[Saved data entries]
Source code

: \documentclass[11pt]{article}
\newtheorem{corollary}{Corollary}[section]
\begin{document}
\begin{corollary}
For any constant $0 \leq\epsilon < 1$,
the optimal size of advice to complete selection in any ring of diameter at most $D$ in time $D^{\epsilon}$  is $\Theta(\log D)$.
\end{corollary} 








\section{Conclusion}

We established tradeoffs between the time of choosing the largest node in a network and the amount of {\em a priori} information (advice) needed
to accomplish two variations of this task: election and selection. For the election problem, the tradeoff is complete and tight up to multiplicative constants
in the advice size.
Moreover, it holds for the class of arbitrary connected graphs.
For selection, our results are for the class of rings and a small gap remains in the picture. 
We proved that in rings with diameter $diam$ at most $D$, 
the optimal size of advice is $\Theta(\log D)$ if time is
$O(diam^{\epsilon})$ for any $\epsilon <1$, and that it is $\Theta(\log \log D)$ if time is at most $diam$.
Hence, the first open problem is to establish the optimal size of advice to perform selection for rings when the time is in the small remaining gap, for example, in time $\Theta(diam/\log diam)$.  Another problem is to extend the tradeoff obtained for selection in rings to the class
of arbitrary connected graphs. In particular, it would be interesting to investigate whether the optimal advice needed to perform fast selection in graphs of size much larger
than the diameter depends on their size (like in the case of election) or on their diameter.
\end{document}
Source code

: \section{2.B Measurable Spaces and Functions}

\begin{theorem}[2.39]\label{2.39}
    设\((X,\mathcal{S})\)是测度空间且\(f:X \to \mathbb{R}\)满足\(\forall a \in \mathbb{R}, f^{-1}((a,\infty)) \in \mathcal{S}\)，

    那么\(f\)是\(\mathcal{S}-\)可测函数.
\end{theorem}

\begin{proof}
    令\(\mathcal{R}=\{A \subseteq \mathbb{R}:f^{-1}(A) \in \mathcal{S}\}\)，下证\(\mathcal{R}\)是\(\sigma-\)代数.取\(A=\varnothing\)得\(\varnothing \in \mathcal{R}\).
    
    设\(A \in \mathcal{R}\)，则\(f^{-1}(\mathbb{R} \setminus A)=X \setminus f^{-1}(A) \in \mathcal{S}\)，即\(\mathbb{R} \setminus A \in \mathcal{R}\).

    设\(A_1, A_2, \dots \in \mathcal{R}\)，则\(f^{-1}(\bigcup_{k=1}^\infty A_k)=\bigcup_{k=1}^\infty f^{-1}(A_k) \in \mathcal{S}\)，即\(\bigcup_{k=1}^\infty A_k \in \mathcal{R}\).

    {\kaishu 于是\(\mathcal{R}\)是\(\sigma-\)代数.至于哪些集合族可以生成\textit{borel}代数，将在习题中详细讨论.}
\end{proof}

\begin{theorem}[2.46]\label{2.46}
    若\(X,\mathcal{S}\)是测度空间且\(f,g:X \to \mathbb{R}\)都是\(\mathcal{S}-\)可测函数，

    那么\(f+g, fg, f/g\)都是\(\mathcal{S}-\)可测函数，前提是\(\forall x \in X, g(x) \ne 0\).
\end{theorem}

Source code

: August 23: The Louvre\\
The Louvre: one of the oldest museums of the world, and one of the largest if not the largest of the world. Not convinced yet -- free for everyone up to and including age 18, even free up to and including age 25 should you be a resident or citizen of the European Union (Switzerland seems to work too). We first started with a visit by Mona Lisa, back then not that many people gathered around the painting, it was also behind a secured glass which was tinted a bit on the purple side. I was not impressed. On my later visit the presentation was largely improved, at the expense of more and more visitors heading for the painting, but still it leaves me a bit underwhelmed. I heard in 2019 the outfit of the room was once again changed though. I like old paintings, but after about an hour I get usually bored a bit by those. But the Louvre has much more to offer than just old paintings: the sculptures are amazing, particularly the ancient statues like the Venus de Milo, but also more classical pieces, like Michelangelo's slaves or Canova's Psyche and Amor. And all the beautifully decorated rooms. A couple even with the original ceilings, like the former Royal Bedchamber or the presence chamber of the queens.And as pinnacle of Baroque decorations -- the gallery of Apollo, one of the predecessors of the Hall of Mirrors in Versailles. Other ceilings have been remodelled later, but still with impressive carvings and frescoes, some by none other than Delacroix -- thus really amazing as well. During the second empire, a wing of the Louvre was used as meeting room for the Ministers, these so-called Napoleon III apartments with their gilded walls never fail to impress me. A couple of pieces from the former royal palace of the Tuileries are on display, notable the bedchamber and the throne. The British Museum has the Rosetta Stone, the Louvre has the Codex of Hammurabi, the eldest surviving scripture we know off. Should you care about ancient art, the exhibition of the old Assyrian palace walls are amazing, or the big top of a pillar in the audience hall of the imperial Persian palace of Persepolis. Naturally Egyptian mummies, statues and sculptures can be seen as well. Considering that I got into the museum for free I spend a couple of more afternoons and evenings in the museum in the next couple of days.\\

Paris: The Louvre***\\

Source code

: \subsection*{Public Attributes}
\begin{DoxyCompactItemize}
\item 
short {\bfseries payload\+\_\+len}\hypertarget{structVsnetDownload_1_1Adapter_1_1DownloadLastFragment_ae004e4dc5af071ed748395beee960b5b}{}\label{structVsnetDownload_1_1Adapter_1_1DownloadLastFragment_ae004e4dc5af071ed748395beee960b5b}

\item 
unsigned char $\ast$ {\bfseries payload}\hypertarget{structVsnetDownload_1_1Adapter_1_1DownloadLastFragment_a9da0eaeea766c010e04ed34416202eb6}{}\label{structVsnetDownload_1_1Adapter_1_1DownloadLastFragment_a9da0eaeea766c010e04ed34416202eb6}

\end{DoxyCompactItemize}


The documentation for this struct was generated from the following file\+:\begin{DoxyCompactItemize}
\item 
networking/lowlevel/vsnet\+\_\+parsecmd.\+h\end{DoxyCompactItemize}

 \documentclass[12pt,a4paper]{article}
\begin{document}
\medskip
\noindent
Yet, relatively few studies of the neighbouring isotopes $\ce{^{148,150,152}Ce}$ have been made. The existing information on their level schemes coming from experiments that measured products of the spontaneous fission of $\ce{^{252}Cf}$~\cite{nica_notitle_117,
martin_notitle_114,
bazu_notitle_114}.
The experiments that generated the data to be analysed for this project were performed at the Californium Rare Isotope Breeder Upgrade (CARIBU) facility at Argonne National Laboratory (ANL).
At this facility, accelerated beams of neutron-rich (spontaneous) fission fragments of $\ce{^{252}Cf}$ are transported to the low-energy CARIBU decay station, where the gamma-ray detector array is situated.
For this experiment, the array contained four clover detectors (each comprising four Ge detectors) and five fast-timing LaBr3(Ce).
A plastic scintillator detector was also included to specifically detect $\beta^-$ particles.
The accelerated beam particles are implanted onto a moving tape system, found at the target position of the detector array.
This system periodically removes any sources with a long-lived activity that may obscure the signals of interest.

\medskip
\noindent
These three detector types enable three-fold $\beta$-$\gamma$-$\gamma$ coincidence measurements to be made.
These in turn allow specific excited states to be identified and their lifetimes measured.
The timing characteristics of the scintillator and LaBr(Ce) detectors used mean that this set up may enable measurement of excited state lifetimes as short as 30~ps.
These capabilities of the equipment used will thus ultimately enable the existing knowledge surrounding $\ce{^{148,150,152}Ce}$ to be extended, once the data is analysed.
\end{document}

## Exercise brief
What is needed is each line from the records with the word "spontaneous" in it.

## Task result
Yet, relatively few studies of the neighbouring isotopes $\ce{^{148,150,152}Ce}$ have been made. The existing information on their level schemes coming from experiments that measured products of the spontaneous fission of $\ce{^{252}Cf}$~\cite{nica_notitle_117,
At this facility, accelerated beams of neutron-rich (spontaneous) fission fragments of $\ce{^{252}Cf}$ are transported to the low-energy CARIBU decay station, where the gamma-ray detector array is situated.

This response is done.